Please check the below link if you are looking to train your own word embeddings using Flax (JAX) Networks.
Below, we have listed important sections of Tutorial to give an overview of the material covered.
Below, we have imported the necessary Python libraries that we have used in our tutorial and printed their versions for reference purposes.
import jax
print("JAX Version : {}".format(jax.__version__))
import flax
print("Flax Version : {}".format(flax.__version__))
import optax
print("OPTAX Version : {}".format(optax.__version__))
import torchtext
print("Torchtext Version : {}".format(torchtext.__version__))
from tensorflow import keras
print("Keras Version : {}".format(keras.__version__))
import gc
In this section, we'll prepare data for the neural network.

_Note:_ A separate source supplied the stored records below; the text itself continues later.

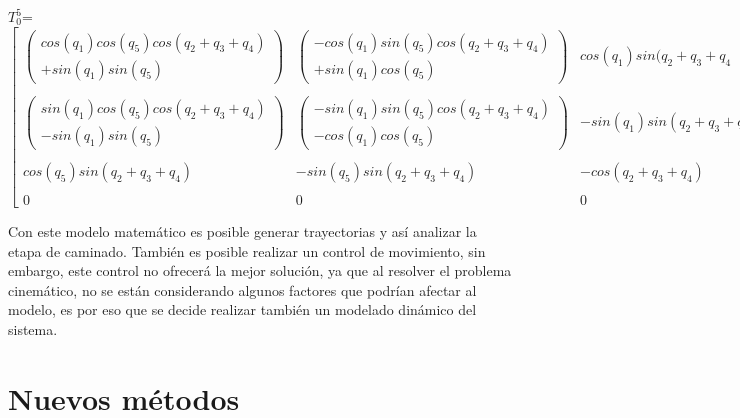\begin{center}
{\footnotesize
\begin{center}
				$T_0^5 $= 	
	\begin{math}
\left[
		\begin{array}{ccc}
		\left(\begin{array}{c}
		 cos(q_1)cos(q_5)cos(q_2+q_3+q_4)\\
			   +sin(q_1)sin(q_5)
			   \end{array}\right)&\left(\begin{array}{c}
			   -cos(q_1)sin(q_5)cos(q_2+q_3+q_4)\\
			   +sin(q_1)cos(q_5)
			   \end{array}\right)&cos(q_1)sin(q_2+q_3+q_4\\
			   && \\
\left(\begin{array}{c}
sin(q_1)cos(q_5)cos(q_2+q_3+q_4)\\
-sin(q_1)sin(q_5) \end{array}\right)&\left(\begin{array}{c}
-sin(q_1)sin(q_5)cos(q_2+q_3+q_4)\\
-cos(q_1)cos(q_5)\end{array}\right)&-sin(q_1)sin(q_2+q_3+q_4)\\
   && \\
cos(q_5)sin(q_2+q_3+q_4)&-sin(q_5)sin(q_2+q_3+q_4)&-cos(q_2+q_3+q_4)\\
 & & \\
0&0&0
		\end{array}
				\right]
				\end{math}\\
\end{center}
}
\end{center}

Con este modelo matemático es posible generar trayectorias y así analizar la etapa de caminado. También es posible realizar un control de movimiento, sin embargo, este control no ofrecerá la mejor solución, ya que al resolver el problema cinemático, no se están considerando algunos factores que podrían afectar al modelo, es por eso que se decide realizar también un modelado dinámico del sistema.

\section{Nuevos métodos}


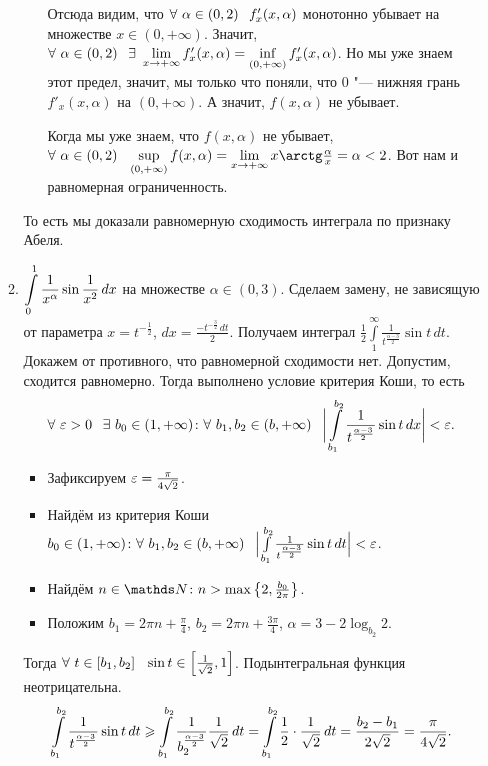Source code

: \documentclass{article}
\begin{document}
\begin{enumerate}
\begin{enumerate}
\begin{itemize}
Отсюда видим, что $\forall\ \alpha\in(0,2)\pau f'_x(x,\alpha)$ монотонно убывает  на множестве $x\in(0,+\infty)$. Значит, $\forall\ \alpha\in(0,2)\pau \exists\ \yo x{+\infty}f'_x(x,\alpha)=\inf\limits_{(0,+\infty)}f'_x(x,\alpha)$. Но мы уже знаем этот предел, значит, мы только что поняли, что $0$ "--- нижняя грань $f'_x(x,\alpha)$ на $(0,+\infty)$. А значит, $f(x,\alpha)$ не убывает.

Когда мы уже знаем, что $f(x,\alpha)$ не убывает, $\forall\ \alpha\in(0,2)\pau \sup\limits_{(0,+\infty)}f(x,\alpha)\hm=\yo x{+\infty} x\arctg\frac{\alpha}x=\alpha<2$. Вот нам и равномерная ограниченность.
\end{itemize}
То есть мы доказали равномерную сходимость интеграла по признаку Абеля.

\item $\displaystyle\int\limits_0^1\frac1{x^{\alpha}}\sin\frac1{x^2}\,dx$ на множестве $\alpha\in(0,3)$. Сделаем замену, не зависящую от параметра $x=t^{-\frac12}$, $dx=\frac{-t^{-\frac32}\,dt}2$. Получаем интеграл $\frac12\int\limits_1^{\infty}\frac1{t^{\frac{\alpha-3}2}}\sin t\,dt$. Докажем от противного, что равномерной сходимости нет. Допустим, сходится равномерно. Тогда выполнено условие критерия Коши, то есть
\[\forall\ \e>0\pau\exists\ b_0\in(1,+\infty)\colon\forall\ b_1,b_2\in(b,+\infty)\pau \bigg|\intop_{b_1}^{b_2}\frac1{t^{\frac{\alpha-3}2}}\sin t\,dx\bigg|<\e.\]
\begin{itemize}
\item Зафиксируем $\varepsilon=\frac{\pi}{4\sqrt 2}$.
\item Найдём из критерия Коши $b_0\in(1,+\infty)\colon \forall\ b_1,b_2\in(b,+\infty)\pau \Big|\int\limits_{b_1}^{b_2}\frac1{t^{\frac{\alpha-3}2}}\sin t\,dt\Big|<\e$.
\item Найдём $n\in\N\colon n>\max\left\{2,\frac{b_0}{2\pi}\right\}$.
\item Положим $b_1=2\pi n+\frac{\pi}4$, $b_2=2\pi n+\frac{3\pi}4$, $\alpha=3-2\log_{b_2}2$.
\end{itemize}
Тогда $\forall\ t\in[b_1,b_2]\pau \sin t\in\left[\frac1{\sqrt2},1\right]$. Подынтегральная функция неотрицательна.
\[\intop_{b_1}^{b_2}\frac1{t^{\frac{\alpha-3}2}}\sin t\,dt\ge\intop_{b_1}^{b_2}\frac1{b_2^{\frac{\alpha-3}2}}\frac1{\sqrt2}\,dt=\intop_{b_1}^{b_2}\frac12\cdot\frac1{\sqrt 2}\,dt=\frac{b_2-b_1}{2\sqrt 2}=\frac{\pi}{4\sqrt 2}.\]

\end{enumerate}
\end{enumerate}
\end{document}
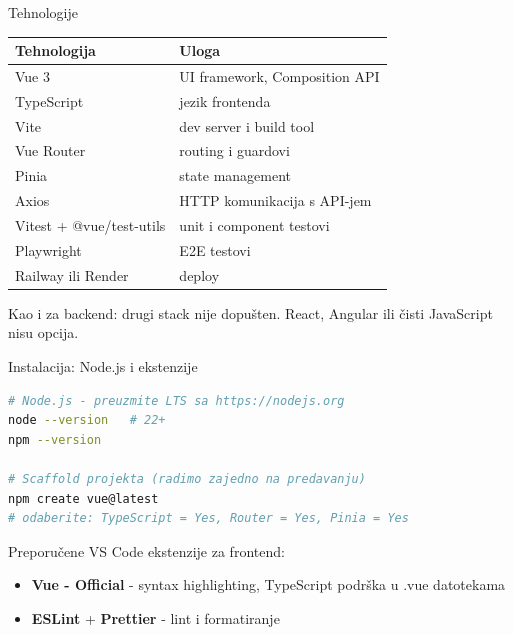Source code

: \begin{frame}{Tehnologije}
\begin{tabular}{@{}lp{7cm}@{}}
  \toprule
  \textbf{Tehnologija} & \textbf{Uloga} \\
  \midrule
  Vue 3 & UI framework, Composition API \\
  TypeScript & jezik frontenda \\
  Vite & dev server i build tool \\
  Vue Router & routing i guardovi \\
  Pinia & state management \\
  Axios & HTTP komunikacija s API-jem \\
  Vitest + @vue/test-utils & unit i component testovi \\
  Playwright & E2E testovi \\
  Railway ili Render & deploy \\
  \bottomrule
\end{tabular}

\vspace{0.4em}
Kao i za backend: drugi stack nije dopušten. React, Angular ili čisti JavaScript nisu opcija.
\end{frame}

\begin{frame}[fragile,shrink=5]{Instalacija: Node.js i ekstenzije}
\begin{lstlisting}[language=bash]
# Node.js - preuzmite LTS sa https://nodejs.org
node --version   # 22+
npm --version

# Scaffold projekta (radimo zajedno na predavanju)
npm create vue@latest
# odaberite: TypeScript = Yes, Router = Yes, Pinia = Yes
\end{lstlisting}

\vspace{0.6em}
Preporučene VS Code ekstenzije za frontend:
\begin{itemize}
  \item \textbf{Vue - Official} - syntax highlighting, TypeScript podrška u .vue datotekama
  \item \textbf{ESLint} + \textbf{Prettier} - lint i formatiranje
\end{itemize}
\end{frame}

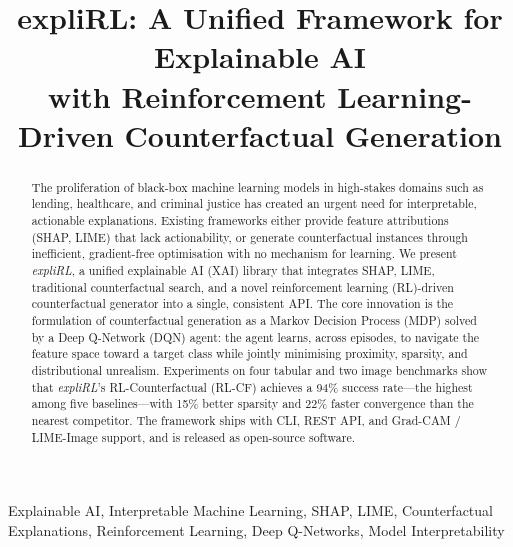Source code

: \documentclass[conference]{IEEEtran}
\begin{document}
\title{expliRL: A Unified Framework for Explainable AI\\
with Reinforcement Learning-Driven Counterfactual Generation}

\author{
}

\maketitle

\begin{abstract}
The proliferation of black-box machine learning models in high-stakes domains
such as lending, healthcare, and criminal justice has created an urgent need for
interpretable, actionable explanations. Existing frameworks either provide
feature attributions (SHAP, LIME) that lack actionability, or generate
counterfactual instances through inefficient, gradient-free optimisation with no
mechanism for learning. We present \emph{expliRL}, a unified explainable AI
(XAI) library that integrates SHAP, LIME, traditional counterfactual search, and
a novel reinforcement learning (RL)-driven counterfactual generator into a single,
consistent API. The core innovation is the formulation of counterfactual
generation as a Markov Decision Process (MDP) solved by a Deep Q-Network (DQN)
agent: the agent learns, across episodes, to navigate the feature space toward a
target class while jointly minimising proximity, sparsity, and distributional
unrealism. Experiments on four tabular and two image benchmarks show that
\emph{expliRL}'s RL-Counterfactual (RL-CF) achieves a 94\% success rate---the
highest among five baselines---with 15\% better sparsity and 22\% faster
convergence than the nearest competitor. The framework ships with CLI, REST API,
and Grad-CAM / LIME-Image support, and is released as open-source software.
\end{abstract}

\begin{IEEEkeywords}
Explainable AI, Interpretable Machine Learning, SHAP, LIME,
Counterfactual Explanations, Reinforcement Learning, Deep Q-Networks,
Model Interpretability
\end{IEEEkeywords}

\end{document}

As we are going to word embeddings approach for encoding text data and we have decided to use GloVe word embeddings for our purpose, we'll be following the below steps for encoding text data.
So basically, we first convert our text examples to a list of token indexes and then retrieve GloVe embeddings for them by indexing the embedding matrix.
The first 3 steps mentioned above will be performed in this section. The 4th step will be implemented at the embedding layer in the neural network which will map token indexes to their embeddings. We'll set the embedding matrix as the weight matrix of the embedding layer.
Below, we have included an image giving an idea about word embeddings.
In this section, we have simply downloaded GloVe embeddings from the Stanford website and unzipped them. We have downloaded GloVe 840B.300d embeddings that have word embeddings of length 300 for 2.2 Million tokens.
!wget https://nlp.stanford.edu/data/glove.840B.300d.zip
!unzip glove.840B.300d.zip
In this section, we have simply loaded word embeddings in memory. We have created a Python dictionary whose keys are tokens and values are numpy arrays representing embeddings of those tokens.
%%time
import numpy as np
glove_embeddings = {}
with open("glove.840B.300d.txt") as f:
for line in f:
try:
line = line.split()
glove_embeddings[line[0]] = np.array(line[1:], dtype=np.float32)
except:
continue
embeddings = glove_embeddings["the"]
embeddings.shape, embeddings.dtype
gc.collect()
In this section, we have loaded the dataset that we are going to use for our text classification task. We'll be using newsgroups dataset available from scikit-learn. The dataset has text documents for 20 different news categories, though we'll be using 5 categories for our purpose. The dataset is already divided into train and test sets for our convenience.
import numpy as np
from sklearn import datasets
import gc
all_categories = ['alt.atheism','comp.graphics','comp.os.ms-windows.misc','comp.sys.ibm.pc.hardware',
'comp.sys.mac.hardware','comp.windows.x', 'misc.forsale','rec.autos','rec.motorcycles',
'rec.sport.baseball','rec.sport.hockey','sci.crypt','sci.electronics','sci.med',
'sci.space','soc.religion.christian','talk.politics.guns','talk.politics.mideast',
'talk.politics.misc','talk.religion.misc']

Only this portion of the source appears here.